* _Exercise requirements_
In the copy, every line of the material that follows must appear exactly, and no pictures should.

—————

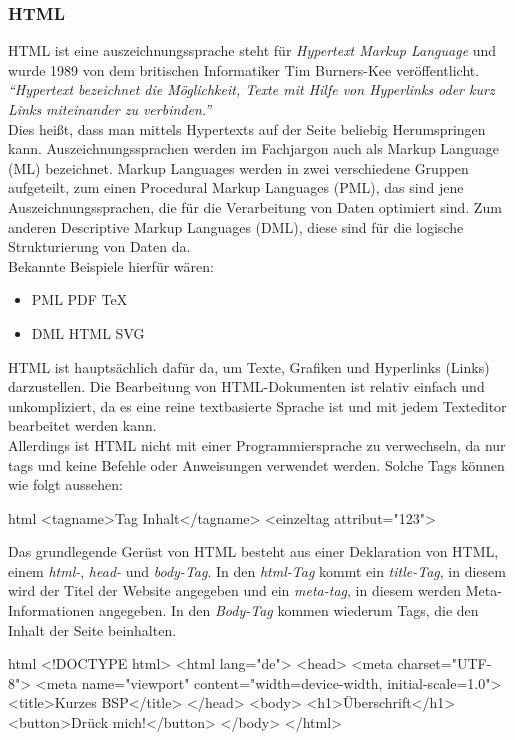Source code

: 		\subsubsection{HTML}
		HTML ist eine \Gls{auszeichnungssprache} steht für \textit{Hypertext Markup Language} und wurde 1989 von dem britischen Informatiker Tim Burners-Kee veröffentlicht.\\ 
		\textit{\enquote{Hypertext bezeichnet die Möglichkeit, Texte mit Hilfe von Hyperlinks oder kurz Links miteinander zu verbinden.}}\cite{html5-css3-def}\\ 
		Dies heißt, dass man mittels Hypertexts auf der Seite beliebig Herumspringen kann.
		Auszeichnungssprachen werden im Fachjargon auch als Markup Language (ML) bezeichnet. Markup Languages werden in zwei verschiedene Gruppen aufgeteilt, zum einen Procedural Markup Languages (PML), das sind jene Auszeichnungssprachen, die für die Verarbeitung von Daten optimiert sind. Zum anderen Descriptive Markup Languages (DML), diese sind für die logische Strukturierung von Daten da.\\Bekannte Beispiele hierfür wären:
		\begin{itemize}
		\item PML
		\subitem PDF
		\subitem TeX
		\item DML
		\subitem HTML
		\subitem SVG
		\end{itemize}
		HTML ist hauptsächlich dafür da, um Texte, Grafiken und Hyperlinks (Links) darzustellen. Die Bearbeitung von HTML-Dokumenten ist relativ einfach und unkompliziert, da es eine reine textbasierte Sprache ist und mit jedem Texteditor bearbeitet werden kann.\\
		Allerdings ist HTML nicht mit einer Programmiersprache zu verwechseln, da nur \Gls{tag}s und keine Befehle oder Anweisungen verwendet werden. Solche Tags können wie folgt aussehen:
		\begin{code}{html}
			<tagname>Tag Inhalt</tagname>
			<einzeltag attribut="123">
		\end{code}
		Das grundlegende Gerüst von HTML besteht aus einer Deklaration von HTML, einem \textit{html-}, \textit{head-} und \textit{body-Tag}. In den \textit{html-Tag} kommt ein \textit{title-Tag}, in diesem wird der Titel der Website angegeben und ein \textit{meta-tag}, in diesem werden Meta-Informationen angegeben. In den \textit{Body-Tag} kommen wiederum Tags, die den Inhalt der Seite beinhalten. 
		\begin{code}{html}
			<!DOCTYPE html>
			<html lang="de">
				<head>
					<meta charset="UTF-8">
					<meta name="viewport" content="width=device-width, initial-scale=1.0">
					<title>Kurzes BSP</title>
				</head>
				<body>
					<h1>Überschrift</h1>
					<button>Drück mich!</button>
				</body>
			</html>
		\end{code}
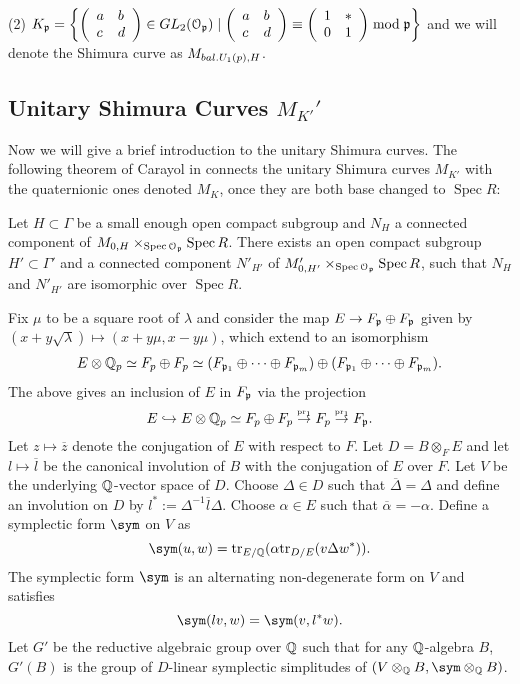 \documentclass{amsart}
\newcommand{\inj}{\hookrightarrow}
\newcommand{\ov}[1]{\overline{#1}}
\numberwithin{equation}{section}
\def \mb{\mbox}
\DeclareMathOperator{\Spec}{\mathrm{Spec}}
\begin{document}
(2) $K_{\mathfrak{p}}= \left\{\left(\begin{array}{ll} a & b \\ c & d
 \end{array}\right)  \in GL_2(\mathcal{O}_{\mathfrak{p}}) \mid 
\left(\begin{array}{ll} a & b \\ c & d \end{array}\right) \equiv
\left(\begin{array}{ll} 1 & * \\ 0 & 1 \end{array}\right) 
\bmod \mathfrak{p} \right\} $
and we will denote the Shimura curve as $M_{bal.U_1(p),H}$.


\subsection{Unitary Shimura Curves $M_{K'}'$}
Now we will give a brief introduction to the unitary Shimura curves. The 
following theorem of Carayol in \cite{MR860139} connects the unitary Shimura 
curves $M_{K'}$ with the quaternionic ones denoted $M_K$, once they are 
both base changed to $\Spec R$:


\begin{thm}[Carayol]
\label{Carayol}
Let $H \subset \Gamma$ be a small enough open compact subgroup and $N_H$ a 
connected
component of $M_{0,H} \times_{\Spec \Ou_\gp} \Spec R$. There exists an open 
compact subgroup 
$H' \subset {\Gamma}'$
and a connected component $N'_{H'}$ of $M'_{0,H'} \times_{\Spec \Ou_\gp} 
\Spec R$, such that $N_H$ and $N'_{H'}$ are isomorphic over $\Spec R$.
\end{thm}


Fix $\mu$ to be a square root of $\lambda$ and consider the map $E \rightarrow 
F_{\mathfrak{p}} \oplus F_{\mathfrak{p}}$ given by $(x+y\sqrt \lambda) \mapsto (x+y\mu, x-y\mu)$, 
which extend to an isomorphism 
\begin{align}
\label{ringiso}
E \otimes \mathbb{Q}_p \simeq F_p \oplus F_p \simeq (F_{\mathfrak{p}_1} \oplus \cdots \oplus
F_{\mathfrak{p}_m}) \oplus (F_{\mathfrak{p}_1} \oplus \cdots \oplus F_{\mathfrak{p}_m}).
\end{align}
The above gives an inclusion of $E$ in $F_{\mathfrak{p}}$ via the projection
$$E \inj E\otimes \Q_p \simeq F_p \oplus F_p \stk{\tiny \mb{pr}_1}{\map} F_p 
\stk{\tiny \mb{pr}_1}{\map} F_\gp.$$
Let $z \mapsto \overline{z}$ denote the conjugation of $E$ with respect to $F$.
Let $D=B \otimes_F E$ and let $l \mapsto \overline{l}$ be the canonical 
involution of $B$ with the conjugation of $E$ over $F$. Let $V$ be the 
underlying $\mathbb{Q}$-vector space of $D$. Choose $\Delta \in D$ such that 
$\ov{\Delta} = \Delta$ and define an involution on $D$ by $l^*:= 
\Delta^{-1} \ov{l} \Delta$. Choose $\alpha \in E$ such that $\ov{\alpha} = 
-\alpha$. Define a symplectic form $\sym$ on $V$ as 
$$\sym(u,w) = \mb{tr}_{E/\Q}(\alpha \mb{tr}_{D/E}(v\Delta w^*)).$$ 
The symplectic form $\sym$ is an alternating non-degenerate form on $V$ and
satisfies 
$$\sym(lv,w) = \sym(v,l^*w).$$
Let $G'$ be the reductive algebraic group over $\mathbb{Q}$ such that for any 
$\mathbb{Q}$-algebra $B$, $G'(B)$ is the group of $D$-linear symplectic simplitudes
of $(V\otimes_\Q B, \sym\otimes_\Q B)$.
\end{document}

—————

* _Task result_
Source code

: 		\subsubsection{HTML}
		HTML ist eine \Gls{auszeichnungssprache} steht für \textit{Hypertext Markup Language} und wurde 1989 von dem britischen Informatiker Tim Burners-Kee veröffentlicht.\\ 
		\textit{\enquote{Hypertext bezeichnet die Möglichkeit, Texte mit Hilfe von Hyperlinks oder kurz Links miteinander zu verbinden.}}\cite{html5-css3-def}\\ 
		Dies heißt, dass man mittels Hypertexts auf der Seite beliebig Herumspringen kann.
		Auszeichnungssprachen werden im Fachjargon auch als Markup Language (ML) bezeichnet. Markup Languages werden in zwei verschiedene Gruppen aufgeteilt, zum einen Procedural Markup Languages (PML), das sind jene Auszeichnungssprachen, die für die Verarbeitung von Daten optimiert sind. Zum anderen Descriptive Markup Languages (DML), diese sind für die logische Strukturierung von Daten da.\\Bekannte Beispiele hierfür wären:
		\begin{itemize}
		\item PML
		\subitem PDF
		\subitem TeX
		\item DML
		\subitem HTML
		\subitem SVG
		\end{itemize}
		HTML ist hauptsächlich dafür da, um Texte, Grafiken und Hyperlinks (Links) darzustellen. Die Bearbeitung von HTML-Dokumenten ist relativ einfach und unkompliziert, da es eine reine textbasierte Sprache ist und mit jedem Texteditor bearbeitet werden kann.\\
		Allerdings ist HTML nicht mit einer Programmiersprache zu verwechseln, da nur \Gls{tag}s und keine Befehle oder Anweisungen verwendet werden. Solche Tags können wie folgt aussehen:
		\begin{code}{html}
			<tagname>Tag Inhalt</tagname>
			<einzeltag attribut="123">
		\end{code}
		Das grundlegende Gerüst von HTML besteht aus einer Deklaration von HTML, einem \textit{html-}, \textit{head-} und \textit{body-Tag}. In den \textit{html-Tag} kommt ein \textit{title-Tag}, in diesem wird der Titel der Website angegeben und ein \textit{meta-tag}, in diesem werden Meta-Informationen angegeben. In den \textit{Body-Tag} kommen wiederum Tags, die den Inhalt der Seite beinhalten. 
		\begin{code}{html}
			<!DOCTYPE html>
			<html lang="de">
				<head>
					<meta charset="UTF-8">
					<meta name="viewport" content="width=device-width, initial-scale=1.0">
					<title>Kurzes BSP</title>
				</head>
				<body>
					<h1>Überschrift</h1>
					<button>Drück mich!</button>
				</body>
			</html>
		\end{code}
 \documentclass{amsart}
\newcommand{\inj}{\hookrightarrow}
\newcommand{\ov}[1]{\overline{#1}}
\numberwithin{equation}{section}
\def \mb{\mbox}
\DeclareMathOperator{\Spec}{\mathrm{Spec}}
\begin{document}
(2) $K_{\mathfrak{p}}= \left\{\left(\begin{array}{ll} a & b \\ c & d
 \end{array}\right)  \in GL_2(\mathcal{O}_{\mathfrak{p}}) \mid 
\left(\begin{array}{ll} a & b \\ c & d \end{array}\right) \equiv
\left(\begin{array}{ll} 1 & * \\ 0 & 1 \end{array}\right) 
\bmod \mathfrak{p} \right\} $
and we will denote the Shimura curve as $M_{bal.U_1(p),H}$.


\subsection{Unitary Shimura Curves $M_{K'}'$}
Now we will give a brief introduction to the unitary Shimura curves. The 
following theorem of Carayol in \cite{MR860139} connects the unitary Shimura 
curves $M_{K'}$ with the quaternionic ones denoted $M_K$, once they are 
both base changed to $\Spec R$:


\begin{thm}[Carayol]
\label{Carayol}
Let $H \subset \Gamma$ be a small enough open compact subgroup and $N_H$ a 
connected
component of $M_{0,H} \times_{\Spec \Ou_\gp} \Spec R$. There exists an open 
compact subgroup 
$H' \subset {\Gamma}'$
and a connected component $N'_{H'}$ of $M'_{0,H'} \times_{\Spec \Ou_\gp} 
\Spec R$, such that $N_H$ and $N'_{H'}$ are isomorphic over $\Spec R$.
\end{thm}


Fix $\mu$ to be a square root of $\lambda$ and consider the map $E \rightarrow 
F_{\mathfrak{p}} \oplus F_{\mathfrak{p}}$ given by $(x+y\sqrt \lambda) \mapsto (x+y\mu, x-y\mu)$, 
which extend to an isomorphism 
\begin{align}
\label{ringiso}
E \otimes \mathbb{Q}_p \simeq F_p \oplus F_p \simeq (F_{\mathfrak{p}_1} \oplus \cdots \oplus
F_{\mathfrak{p}_m}) \oplus (F_{\mathfrak{p}_1} \oplus \cdots \oplus F_{\mathfrak{p}_m}).
\end{align}
The above gives an inclusion of $E$ in $F_{\mathfrak{p}}$ via the projection
$$E \inj E\otimes \Q_p \simeq F_p \oplus F_p \stk{\tiny \mb{pr}_1}{\map} F_p 
\stk{\tiny \mb{pr}_1}{\map} F_\gp.$$
Let $z \mapsto \overline{z}$ denote the conjugation of $E$ with respect to $F$.
Let $D=B \otimes_F E$ and let $l \mapsto \overline{l}$ be the canonical 
involution of $B$ with the conjugation of $E$ over $F$. Let $V$ be the 
underlying $\mathbb{Q}$-vector space of $D$. Choose $\Delta \in D$ such that 
$\ov{\Delta} = \Delta$ and define an involution on $D$ by $l^*:= 
\Delta^{-1} \ov{l} \Delta$. Choose $\alpha \in E$ such that $\ov{\alpha} = 
-\alpha$. Define a symplectic form $\sym$ on $V$ as 
$$\sym(u,w) = \mb{tr}_{E/\Q}(\alpha \mb{tr}_{D/E}(v\Delta w^*)).$$ 
The symplectic form $\sym$ is an alternating non-degenerate form on $V$ and
satisfies 
$$\sym(lv,w) = \sym(v,l^*w).$$
Let $G'$ be the reductive algebraic group over $\mathbb{Q}$ such that for any 
$\mathbb{Q}$-algebra $B$, $G'(B)$ is the group of $D$-linear symplectic simplitudes
of $(V\otimes_\Q B, \sym\otimes_\Q B)$.
\end{document}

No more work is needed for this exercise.